▸ **Your objective**: This exercise calls for the records to be returned exactly, with images removed.

▸ **Supplied records**:
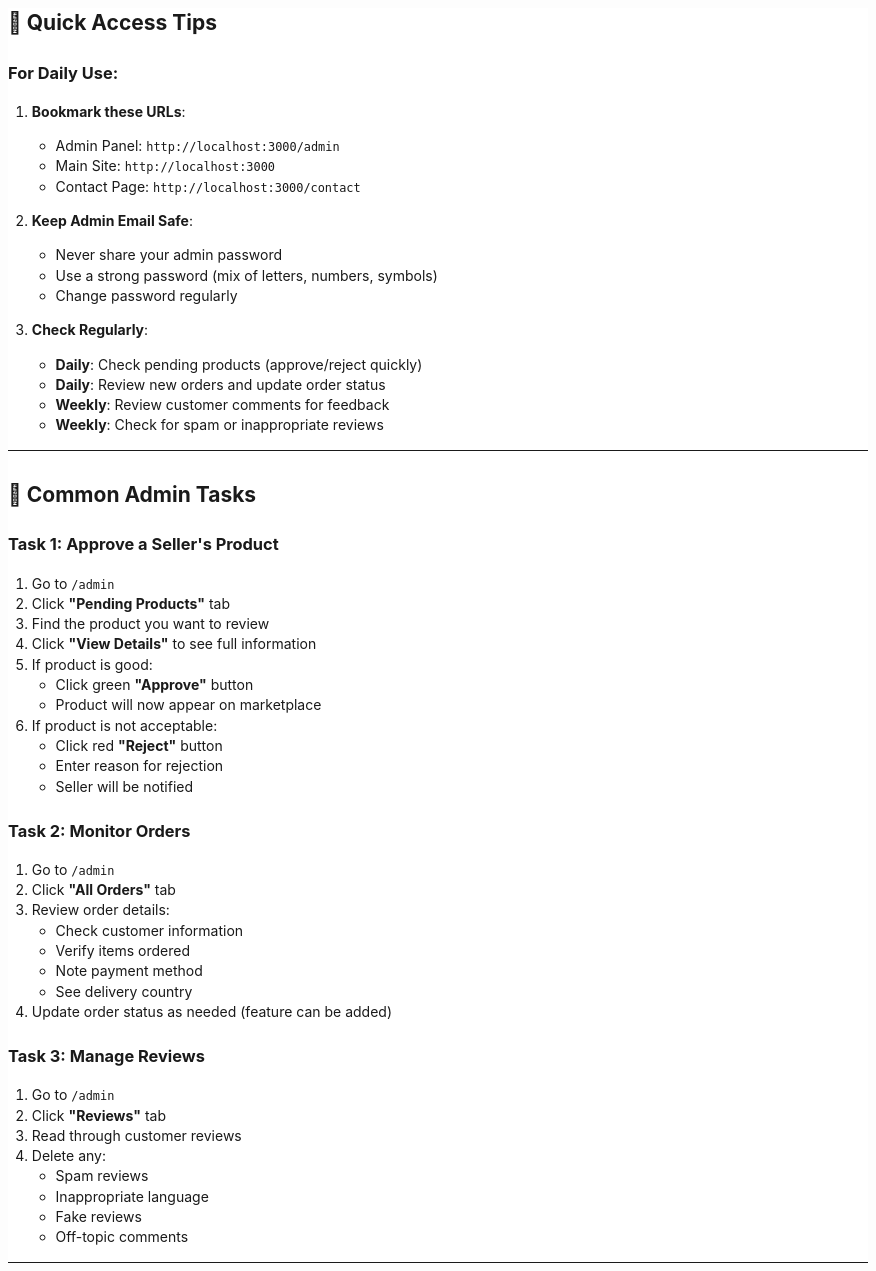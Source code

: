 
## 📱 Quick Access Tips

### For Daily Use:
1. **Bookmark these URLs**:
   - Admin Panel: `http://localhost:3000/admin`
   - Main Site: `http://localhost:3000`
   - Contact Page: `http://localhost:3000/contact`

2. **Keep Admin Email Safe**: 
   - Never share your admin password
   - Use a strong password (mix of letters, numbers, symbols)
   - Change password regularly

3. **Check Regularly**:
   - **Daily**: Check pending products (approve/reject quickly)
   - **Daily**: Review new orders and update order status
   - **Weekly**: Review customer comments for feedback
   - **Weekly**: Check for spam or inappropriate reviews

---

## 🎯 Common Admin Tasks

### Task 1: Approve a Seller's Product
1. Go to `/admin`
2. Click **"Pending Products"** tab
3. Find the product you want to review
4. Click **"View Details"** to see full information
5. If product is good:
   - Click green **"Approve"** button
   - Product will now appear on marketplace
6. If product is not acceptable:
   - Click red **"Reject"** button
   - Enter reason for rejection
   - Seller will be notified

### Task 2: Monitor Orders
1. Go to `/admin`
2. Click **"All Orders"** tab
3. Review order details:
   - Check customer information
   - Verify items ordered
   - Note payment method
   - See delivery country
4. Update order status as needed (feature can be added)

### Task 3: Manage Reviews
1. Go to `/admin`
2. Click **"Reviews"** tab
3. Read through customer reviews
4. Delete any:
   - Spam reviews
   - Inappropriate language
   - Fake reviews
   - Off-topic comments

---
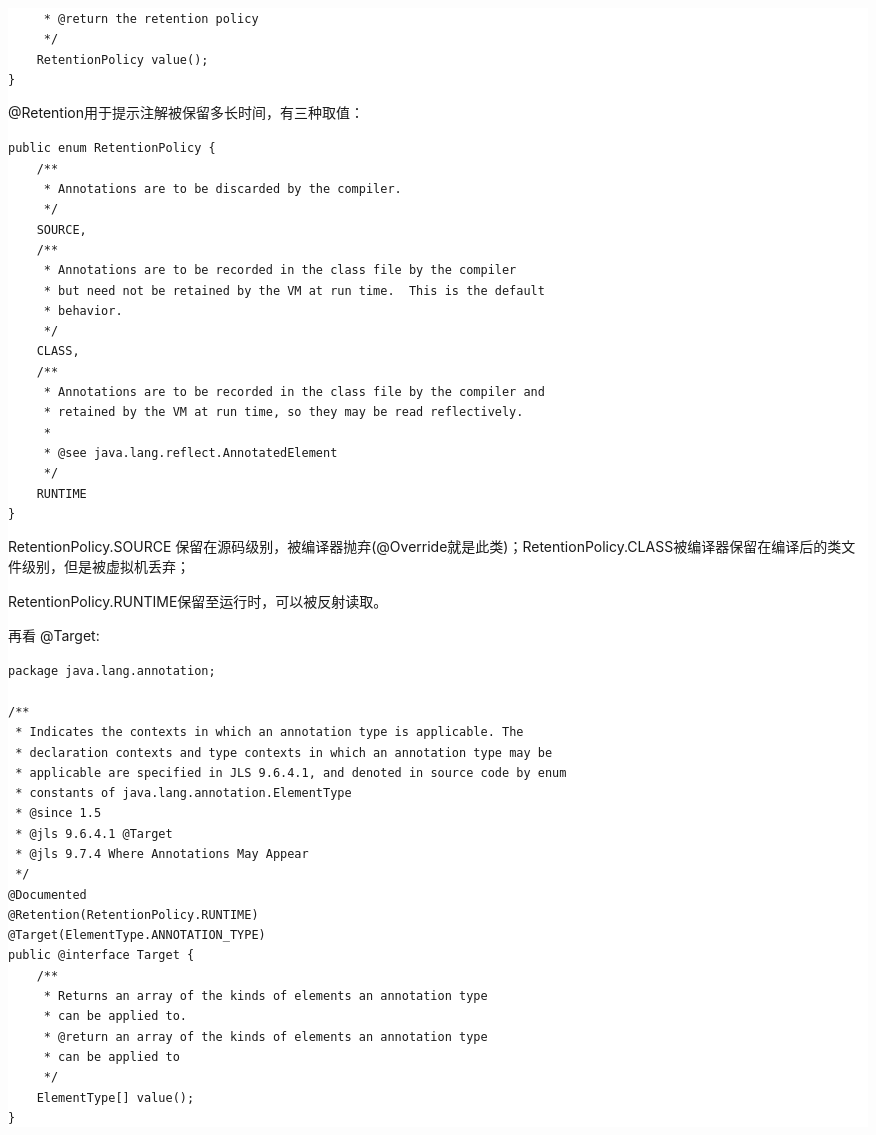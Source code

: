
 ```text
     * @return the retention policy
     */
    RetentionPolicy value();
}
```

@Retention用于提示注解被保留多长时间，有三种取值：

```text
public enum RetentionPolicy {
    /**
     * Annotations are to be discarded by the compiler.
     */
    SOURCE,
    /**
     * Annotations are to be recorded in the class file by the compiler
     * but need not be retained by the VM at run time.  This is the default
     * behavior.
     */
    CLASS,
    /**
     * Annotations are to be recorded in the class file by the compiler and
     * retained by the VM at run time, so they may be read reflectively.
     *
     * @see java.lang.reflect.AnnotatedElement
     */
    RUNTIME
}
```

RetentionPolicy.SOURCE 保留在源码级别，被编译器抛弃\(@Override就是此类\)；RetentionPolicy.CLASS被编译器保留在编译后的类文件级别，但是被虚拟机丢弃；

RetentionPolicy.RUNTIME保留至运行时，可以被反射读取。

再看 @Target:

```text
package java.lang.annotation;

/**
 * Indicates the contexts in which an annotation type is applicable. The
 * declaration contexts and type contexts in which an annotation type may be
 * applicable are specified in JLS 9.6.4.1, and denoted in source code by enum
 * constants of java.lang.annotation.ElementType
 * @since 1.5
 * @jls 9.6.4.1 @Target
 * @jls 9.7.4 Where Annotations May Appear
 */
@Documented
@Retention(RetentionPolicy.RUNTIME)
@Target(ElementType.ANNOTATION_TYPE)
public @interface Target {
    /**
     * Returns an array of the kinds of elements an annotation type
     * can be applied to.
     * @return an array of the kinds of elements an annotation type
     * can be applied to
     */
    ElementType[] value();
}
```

▸ **Answer section**:
Source code

: 
## 📱 Quick Access Tips

### For Daily Use:
1. **Bookmark these URLs**:
   - Admin Panel: `http://localhost:3000/admin`
   - Main Site: `http://localhost:3000`
   - Contact Page: `http://localhost:3000/contact`

2. **Keep Admin Email Safe**: 
   - Never share your admin password
   - Use a strong password (mix of letters, numbers, symbols)
   - Change password regularly

3. **Check Regularly**:
   - **Daily**: Check pending products (approve/reject quickly)
   - **Daily**: Review new orders and update order status
   - **Weekly**: Review customer comments for feedback
   - **Weekly**: Check for spam or inappropriate reviews

---

## 🎯 Common Admin Tasks

### Task 1: Approve a Seller's Product
1. Go to `/admin`
2. Click **"Pending Products"** tab
3. Find the product you want to review
4. Click **"View Details"** to see full information
5. If product is good:
   - Click green **"Approve"** button
   - Product will now appear on marketplace
6. If product is not acceptable:
   - Click red **"Reject"** button
   - Enter reason for rejection
   - Seller will be notified

### Task 2: Monitor Orders
1. Go to `/admin`
2. Click **"All Orders"** tab
3. Review order details:
   - Check customer information
   - Verify items ordered
   - Note payment method
   - See delivery country
4. Update order status as needed (feature can be added)

### Task 3: Manage Reviews
1. Go to `/admin`
2. Click **"Reviews"** tab
3. Read through customer reviews
4. Delete any:
   - Spam reviews
   - Inappropriate language
   - Fake reviews
   - Off-topic comments

---
Source code

:
 ```text
     * @return the retention policy
     */
    RetentionPolicy value();
}
```

@Retention用于提示注解被保留多长时间，有三种取值：

```text
public enum RetentionPolicy {
    /**
     * Annotations are to be discarded by the compiler.
     */
    SOURCE,
    /**
     * Annotations are to be recorded in the class file by the compiler
     * but need not be retained by the VM at run time.  This is the default
     * behavior.
     */
    CLASS,
    /**
     * Annotations are to be recorded in the class file by the compiler and
     * retained by the VM at run time, so they may be read reflectively.
     *
     * @see java.lang.reflect.AnnotatedElement
     */
    RUNTIME
}
```

RetentionPolicy.SOURCE 保留在源码级别，被编译器抛弃\(@Override就是此类\)；RetentionPolicy.CLASS被编译器保留在编译后的类文件级别，但是被虚拟机丢弃；

RetentionPolicy.RUNTIME保留至运行时，可以被反射读取。

再看 @Target:

```text
package java.lang.annotation;

/**
 * Indicates the contexts in which an annotation type is applicable. The
 * declaration contexts and type contexts in which an annotation type may be
 * applicable are specified in JLS 9.6.4.1, and denoted in source code by enum
 * constants of java.lang.annotation.ElementType
 * @since 1.5
 * @jls 9.6.4.1 @Target
 * @jls 9.7.4 Where Annotations May Appear
 */
@Documented
@Retention(RetentionPolicy.RUNTIME)
@Target(ElementType.ANNOTATION_TYPE)
public @interface Target {
    /**
     * Returns an array of the kinds of elements an annotation type
     * can be applied to.
     * @return an array of the kinds of elements an annotation type
     * can be applied to
     */
    ElementType[] value();
}
```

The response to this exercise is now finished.